The standard of care, compassion, compliance
In The Reality of Nursing Home Abuse: Your Loved One Has Rights we looked at the basic standard of care that must be provided to residents of rehabilitation centers and nursing homes.
- Is this facility clean and compliant with OSHA standards?
- Do the residents look happy and well cared for?
- Have there been any reports filed against this facility for any type of abuse?
- Is every staff member licensed or certified as required by the state in which they practice their profession?
- Are staff members approachable and willing to answering any questions a family has?
- What emergency procedures are in place in the event of something happening to a loved one?
When a loved one becomes the victim of abuse in the healthcare setting, it’s important to take legal action quickly.
Florida law has strict standards for the statute of limitation. If these standards are not met or the statute of limitations is exceeded, victims of abuse may lose their right to the compensation and justice they deserve. Florida law specifically state that in the case of abuse in the healthcare setting:
- The injured party must file a case within (2) two years after the initial abuse. There is time considered for attorneys to perform “discovery” as to the onset of the assault or abuse.
- In regard to the first point, the state of Florida has banned all medical malpractice lawsuits that are not filed within (2) two years of the actions that caused the injury.
- There are instances when an exception will be made if the abuse or assault was found to be purposefully concealed to avoid legal consequences.
- There is one other exception to the statute of limitations only on a case-by-case basis that must be approved by a judge. Florida will make the aforementioned exceptions if the abused or injured party is a minor child, or if the patient has been deemed incompetent to stand trial due to traumatic brain injury as a result of assault or abuse.
The very young and the elderly at large are among the most vulnerable demographics when it comes to suffering abuse at the hands of healthcare professionals entrusted with their care; when patients–young or old–can’t speak for themselves, they may become the target of ongoing abuse and inappropriate conduct on the part of those employed to provide for their needs in a hospital or long-term care setting.

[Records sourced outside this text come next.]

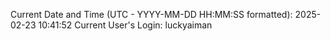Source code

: Current Date and Time (UTC - YYYY-MM-DD HH:MM:SS formatted): 2025-02-23 10:41:52
Current User's Login: luckyaiman
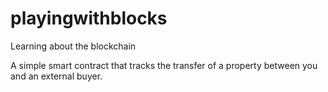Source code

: # playingwithblocks
Learning about the blockchain 

A simple smart contract that tracks the transfer of a property between you and an external buyer. 
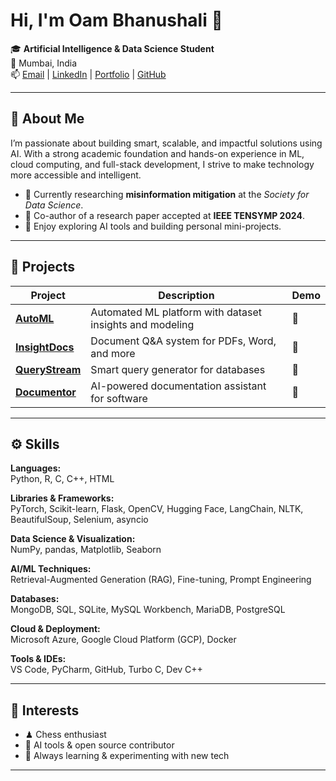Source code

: # Hi, I'm Oam Bhanushali 👋

🎓 **Artificial Intelligence & Data Science Student**  
📍 Mumbai, India  
📫 [Email](mailto:oamb.work@gmail.com) | [LinkedIn](https://www.linkedin.com/in/oambhanushali) | [Portfolio](https://oam-b.me) | [GitHub](https://github.com/Oam11)

---

## 🧠 About Me

I’m passionate about building smart, scalable, and impactful solutions using AI. With a strong academic foundation and hands-on experience in ML, cloud computing, and full-stack development, I strive to make technology more accessible and intelligent.

- 🧪 Currently researching **misinformation mitigation** at the *Society for Data Science*.
- 📄 Co-author of a research paper accepted at **IEEE TENSYMP 2024**.
- 🧠 Enjoy exploring AI tools and building personal mini-projects.

---

## 🚀 Projects

| Project | Description | Demo |
|--------|-------------|------|
| **[AutoML](https://oam-b.me/AutoML/)** | Automated ML platform with dataset insights and modeling | 🔗 |
| **[InsightDocs](https://oam-b.me/InsightDocs/)** | Document Q&A system for PDFs, Word, and more | 🔗 |
| **[QueryStream](https://oam-b.me/QueryStream/)** | Smart query generator for databases | 🔗 |
| **[Documentor](https://oam-b.me/Documentor/)** | AI-powered documentation assistant for software | 🔗 |



---

## ⚙️ Skills

**Languages:**  
Python, R, C, C++, HTML  

**Libraries & Frameworks:**  
PyTorch, Scikit-learn, Flask, OpenCV, Hugging Face, LangChain, NLTK, BeautifulSoup, Selenium, asyncio  

**Data Science & Visualization:**  
NumPy, pandas, Matplotlib, Seaborn  

**AI/ML Techniques:**  
Retrieval-Augmented Generation (RAG), Fine-tuning, Prompt Engineering  

**Databases:**  
MongoDB, SQL, SQLite, MySQL Workbench, MariaDB, PostgreSQL  

**Cloud & Deployment:**  
Microsoft Azure, Google Cloud Platform (GCP), Docker  

**Tools & IDEs:**  
VS Code, PyCharm, GitHub, Turbo C, Dev C++

---

## 🧩 Interests

- ♟ Chess enthusiast  
- 🤖 AI tools & open source contributor  
- 🧪 Always learning & experimenting with new tech

---
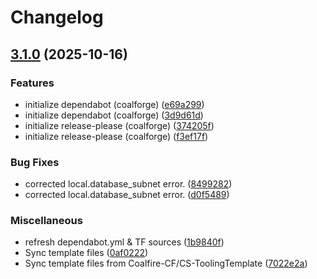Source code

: # Changelog

## [3.1.0](https://github.com/Coalfire-CF/terraform-aws-vpc-nfw/compare/v3.0.5...v3.1.0) (2025-10-16)


### Features

* initialize dependabot (coalforge) ([e69a299](https://github.com/Coalfire-CF/terraform-aws-vpc-nfw/commit/e69a2990c9c34005355283d17daa8a2999eeae3d))
* initialize dependabot (coalforge) ([3d9d61d](https://github.com/Coalfire-CF/terraform-aws-vpc-nfw/commit/3d9d61daf34b220dbd00ad69f161801691838d3b))
* initialize release-please (coalforge) ([374205f](https://github.com/Coalfire-CF/terraform-aws-vpc-nfw/commit/374205ff9d435be64b20f7577b360c8767a2b424))
* initialize release-please (coalforge) ([f3ef17f](https://github.com/Coalfire-CF/terraform-aws-vpc-nfw/commit/f3ef17fbb2defee2f147d169a7c860cd8af81619))


### Bug Fixes

* corrected local.database_subnet error. ([8499282](https://github.com/Coalfire-CF/terraform-aws-vpc-nfw/commit/849928264c672d1e1fb9169922ac34563c4aaacb))
* corrected local.database_subnet error. ([d0f5489](https://github.com/Coalfire-CF/terraform-aws-vpc-nfw/commit/d0f54890b7228ca7b7371853df3321b2493a017d))


### Miscellaneous

* refresh dependabot.yml & TF sources ([1b9840f](https://github.com/Coalfire-CF/terraform-aws-vpc-nfw/commit/1b9840f87d96d73c887fe28ac8bbe20e3d5b0d2a))
* Sync template files ([0af0222](https://github.com/Coalfire-CF/terraform-aws-vpc-nfw/commit/0af022295bb7b16cea590ed173fe750920b601f6))
* Sync template files from Coalfire-CF/CS-ToolingTemplate ([7022e2a](https://github.com/Coalfire-CF/terraform-aws-vpc-nfw/commit/7022e2a529a5c2df5836d531851fc4504a79f49f))
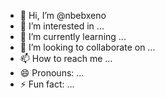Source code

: - 👋 Hi, I’m @nbebxeno
- 👀 I’m interested in ...
- 🌱 I’m currently learning ...
- 💞️ I’m looking to collaborate on ...
- 📫 How to reach me ...
- 😄 Pronouns: ...
- ⚡ Fun fact: ...

<!---
nbebxeno/nbebxeno is a ✨ special ✨ repository because its `README.md` (this file) appears on your GitHub profile.
You can click the Preview link to take a look at your changes.
--->
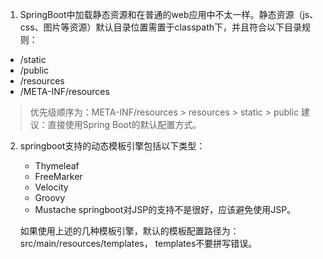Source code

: 1. SpringBoot中加载静态资源和在普通的web应用中不太一样。静态资源（js、css、图片等资源）默认目录位置需置于classpath下，并且符合以下目录规则：
- /static
- /public
- /resources
- /META-INF/resources

> 优先级顺序为：META-INF/resources > resources > static > public 
  建议：直接使用Spring Boot的默认配置方式。
  
  
2. springboot支持的动态模板引擎包括以下类型：
   - Thymeleaf
   - FreeMarker
   - Velocity
   - Groovy
   - Mustache
   springboot对JSP的支持不是很好，应该避免使用JSP。 
   
   如果使用上述的几种模板引擎，默认的模板配置路径为：src/main/resources/templates， templates不要拼写错误。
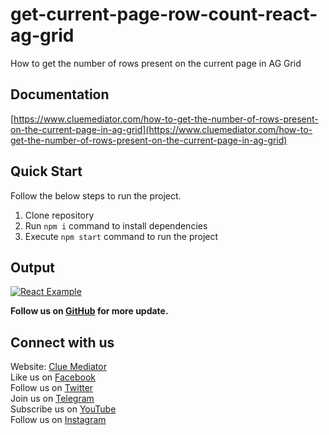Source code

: # get-current-page-row-count-react-ag-grid

How to get the number of rows present on the current page in AG Grid

## Documentation

[https://www.cluemediator.com/how-to-get-the-number-of-rows-present-on-the-current-page-in-ag-grid](https://www.cluemediator.com/how-to-get-the-number-of-rows-present-on-the-current-page-in-ag-grid)

## Quick Start

Follow the below steps to run the project.

1. Clone repository
2. Run `npm i` command to install dependencies
3. Execute `npm start` command to run the project

## Output

[![React Example](https://www.cluemediator.com/wp-content/uploads/2022/07/output-how-to-get-the-number-of-rows-present-on-the-current-page-in-ag-grid-clue-mediator.gif)](https://www.cluemediator.com/how-to-get-the-number-of-rows-present-on-the-current-page-in-ag-grid)

**Follow us on [GitHub](https://github.com/cluemediator) for more update.**

## Connect with us

Website: [Clue Mediator](https://www.cluemediator.com)  
Like us on [Facebook](https://www.facebook.com/thecluemediator)  
Follow us on [Twitter](https://twitter.com/cluemediator)  
Join us on [Telegram](https://t.me/cluemediator)  
Subscribe us on [YouTube](https://www.youtube.com/ClueMediator)  
Follow us on [Instagram](https://www.instagram.com/clue_mediator)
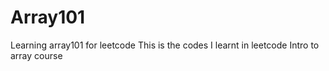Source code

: # Array101
Learning array101 for leetcode
This is the codes I learnt in leetcode Intro to array course

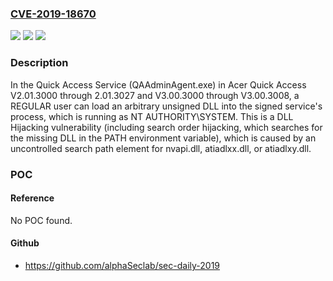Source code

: ### [CVE-2019-18670](https://cve.mitre.org/cgi-bin/cvename.cgi?name=CVE-2019-18670)
![](https://img.shields.io/static/v1?label=Product&message=n%2Fa&color=blue)
![](https://img.shields.io/static/v1?label=Version&message=n%2Fa&color=blue)
![](https://img.shields.io/static/v1?label=Vulnerability&message=n%2Fa&color=brighgreen)

### Description

In the Quick Access Service (QAAdminAgent.exe) in Acer Quick Access V2.01.3000 through 2.01.3027 and V3.00.3000 through V3.00.3008, a REGULAR user can load an arbitrary unsigned DLL into the signed service's process, which is running as NT AUTHORITY\SYSTEM. This is a DLL Hijacking vulnerability (including search order hijacking, which searches for the missing DLL in the PATH environment variable), which is caused by an uncontrolled search path element for nvapi.dll, atiadlxx.dll, or atiadlxy.dll.

### POC

#### Reference
No POC found.

#### Github
- https://github.com/alphaSeclab/sec-daily-2019

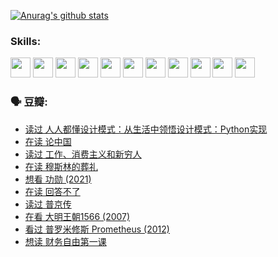 
[![Anurag's github stats](https://github-readme-stats.vercel.app/api?username=w940853815)](https://github.com/anuraghazra/github-readme-stats)

### Skills:

<code><img height="32" src="https://cdn.jsdelivr.net/npm/simple-icons@v5/icons/python.svg"></code>
<code><img height="32" src="https://cdn.jsdelivr.net/npm/simple-icons@v5/icons/javascript.svg"></code>
<code><img height="32" src="https://cdn.jsdelivr.net/npm/simple-icons@v5/icons/django.svg"></code>
<code><img height="32" src="https://cdn.jsdelivr.net/npm/simple-icons@v5/icons/flask.svg"></code>
<code><img height="32" src="https://cdn.jsdelivr.net/npm/simple-icons@v5/icons/vuetify.svg"></code>
<code><img height="32" src="https://cdn.jsdelivr.net/npm/simple-icons@v5/icons/git.svg"></code>
<code><img height="32" src="https://cdn.jsdelivr.net/npm/simple-icons@v5/icons/docker.svg"></code>
<code><img height="32" src="https://cdn.jsdelivr.net/npm/simple-icons@v5/icons/postgresql.svg"></code>
<code><img height="32" src="https://cdn.jsdelivr.net/npm/simple-icons@v5/icons/elasticsearch.svg"></code>
<code><img height="32" src="https://cdn.jsdelivr.net/npm/simple-icons@v5/icons/macos.svg"></code>
<code><img height="32" src="https://cdn.jsdelivr.net/npm/simple-icons@v5/icons/linux.svg"></code>

### 🗣 豆瓣:

<!-- DOUBAN-ACTIVITIES:START -->
- [读过 人人都懂设计模式：从生活中领悟设计模式：Python实现](https://www.douban.com/people/136069238/status/3806334005/?_i=47966814)
- [在读 论中国](https://www.douban.com/people/136069238/status/3805671678/?_i=47966814)
- [读过 工作、消费主义和新穷人](https://www.douban.com/people/136069238/status/3803834644/?_i=47966814)
- [在读 穆斯林的葬礼](https://www.douban.com/people/136069238/status/3802824932/?_i=47966814)
- [想看 功勋‎ (2021)](https://www.douban.com/people/136069238/status/3802127044/?_i=47966814)
- [在读 回答不了](https://www.douban.com/people/136069238/status/3802078489/?_i=47966814)
- [读过 普京传](https://www.douban.com/people/136069238/status/3802076688/?_i=47966814)
- [在看 大明王朝1566‎ (2007)](https://www.douban.com/people/136069238/status/3800275133/?_i=47966814)
- [看过 普罗米修斯 Prometheus‎ (2012)](https://www.douban.com/people/136069238/status/3795487470/?_i=47966814)
- [想读 财务自由第一课](https://www.douban.com/people/136069238/status/3794955007/?_i=47966814)
<!-- DOUBAN-ACTIVITIES:END -->
<!--
**w940853815/w940853815** is a ✨ _special_ ✨ repository because its `README.md` (this file) appears on your GitHub profile.

Here are some ideas to get you started:

- 🔭 I’m currently working on ...
- 🌱 I’m currently learning ...
- 👯 I’m looking to collaborate on ...
- 🤔 I’m looking for help with ...
- 💬 Ask me about ...
- 📫 How to reach me: ...
- 😄 Pronouns: ...
- ⚡ Fun fact: ...
-->

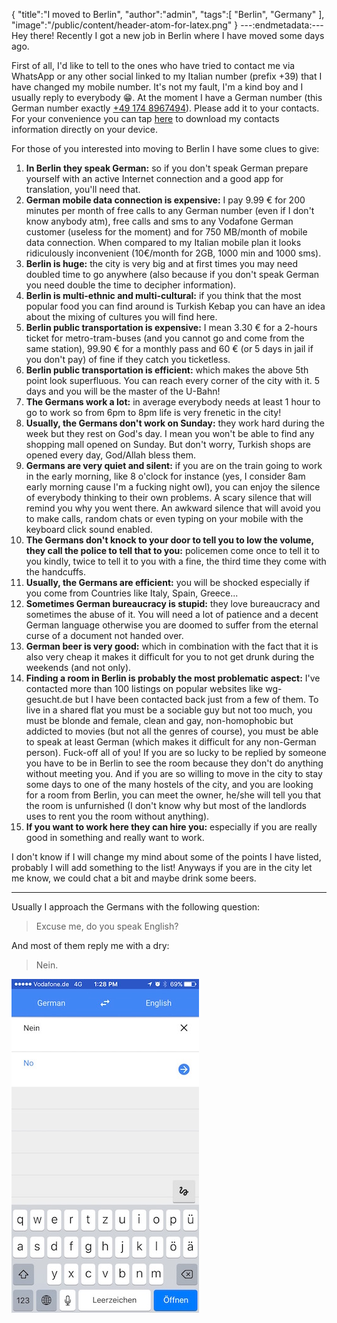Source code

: {
  "title":"I moved to Berlin",
  "author":"admin",
  "tags":[
    "Berlin",
    "Germany"
  ],
  "image":"/public/content/header-atom-for-latex.png"
}
---:endmetadata:---
Hey there! Recently I got a new job in Berlin where I have moved some days ago.

First of all, I'd like to tell to the ones who have tried to contact me via WhatsApp or any other social linked to my Italian number (prefix +39) that I have changed my mobile number. It's not my fault, I'm a kind boy and I usually reply to everybody 😁. At the moment I have a German number (this German number exactly <a href="tel:+491748967494">+49 174 8967494</a>). Please add it to your contacts. For your convenience you can tap <a href="/public/content/Matteo-Merola.vcf" title="Download my contact">here</a> to download my contacts information directly on your device.


For those of you interested into moving to Berlin I have some clues to give:

1. **In Berlin they speak German:** so if you don't speak German prepare yourself with an active Internet connection and a good app for translation, you'll need that.
2. **German mobile data connection is expensive:** I pay 9.99 € for 200 minutes per month of free calls to any German number (even if I don't know anybody atm), free calls and sms to any Vodafone German customer (useless for the moment) and for 750 MB/month of mobile data connection. When compared to my Italian mobile plan it looks ridiculously inconvenient (10€/month for 2GB, 1000 min and 1000 sms).
3. **Berlin is huge:** the city is very big and at first times you may need doubled time to go anywhere (also because if you don't speak German you need double the time to decipher information).
4. **Berlin is multi-ethnic and multi-cultural:** if you think that the most popular food you can find around is Turkish Kebap you can have an idea about the mixing of cultures you will find here.
5. **Berlin public transportation is expensive:** I mean 3.30 € for a 2-hours ticket for metro-tram-buses (and you cannot go and come from the same station), 99.90 € for a monthly pass and 60 € (or 5 days in jail if you don't pay) of fine if they catch you ticketless.
6. **Berlin public transportation is efficient:** which makes the above 5th point look superfluous. You can reach every corner of the city with it. 5 days and you will be the master of the U-Bahn!
7. **The Germans work a lot:** in average everybody needs at least 1 hour to go to work so from 6pm to 8pm life is very frenetic in the city!
8. **Usually, the Germans don't work on Sunday:** they work hard during the week but they rest on God's day. I mean you won't be able to find any shopping mall opened on Sunday. But don't worry, Turkish shops are opened every day, God/Allah bless them.
9. **Germans are very quiet and silent:** if you are on the train going to work in the early morning, like 8 o'clock for instance (yes, I consider 8am early morning cause I'm a fucking night owl), you can enjoy the silence of everybody thinking to their own problems. A scary silence that will remind you why you went there. An awkward silence that will avoid you to make calls, random chats or even typing on your mobile with the keyboard click sound enabled.
10. **The Germans don't knock to your door to tell you to low the volume, they call the police to tell that to you:** policemen come once to tell it to you kindly, twice to tell it to you with a fine, the third time they come with the handcuffs.
11. **Usually, the Germans are efficient:** you will be shocked especially if you come from Countries like Italy, Spain, Greece...
12. **Sometimes German bureaucracy is stupid:** they love bureaucracy and sometimes the abuse of it. You will need a lot of patience and a decent German language otherwise you are doomed to suffer from the eternal curse of a document not handed over.
13. **German beer is very good:** which in combination with the fact that it is also very cheap it makes it difficult for you to not get drunk during the weekends (and not only).
14. **Finding a room in Berlin is probably the most problematic aspect:** I've contacted more than 100 listings on popular websites like wg-gesucht.de but I have been contacted back just from a few of them. To live in a shared flat you must be a sociable guy but not too much, you must be blonde and female, clean and gay, non-homophobic but addicted to movies (but not all the genres of course), you must be able to speak at least German (which makes it difficult for any non-German person). Fuck-off all of you! If you are so lucky to be replied by someone you have to be in Berlin to see the room because they don't do anything without meeting you. And if you are so willing to move in the city to stay some days to one of the many hostels of the city, and you are looking for a room from Berlin, you can meet the owner, he/she will tell you that the room is unfurnished (I don't know why but most of the landlords uses to rent you the room without anything).
15. **If you want to work here they can hire you:** especially if you are really good in something and really want to work.

I don't know if I will change my mind about some of the points I have listed, probably I will add something to the list! Anyways if you are in the city let me know, we could chat a bit and maybe drink some beers.

----

Usually I approach the Germans with the following question:

> Excuse me, do you speak English?

And most of them reply me with a dry:

> Nein.

![nein-no](/public/content/nein-no.jpg)
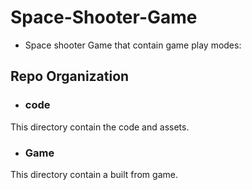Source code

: # Space-Shooter-Game

- Space shooter Game that contain game play modes:
 




## Repo Organization

- ### code

This directory contain the code and assets.


- ### Game
This directory contain a built from game.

It could be a nurse that’s having marital problems at home and brings her anger to work, lashing out at her vulnerable patient, or a caregiver such as a CNA (certified nursing assistant) that’s not properly trained in conditions such as Alzheimer’s or has little patience for a crying child, thus he or she becomes annoyed with the patient and uses physical force to subdue them, this all constitutes a form of assault and victims must seek legal advice as quickly as possible to ensure their rights are not violated any further as a result of a deplorable healthcare worker that saw fit to abuse those they are expected to act compassionately toward and to provide the highest quality of care for.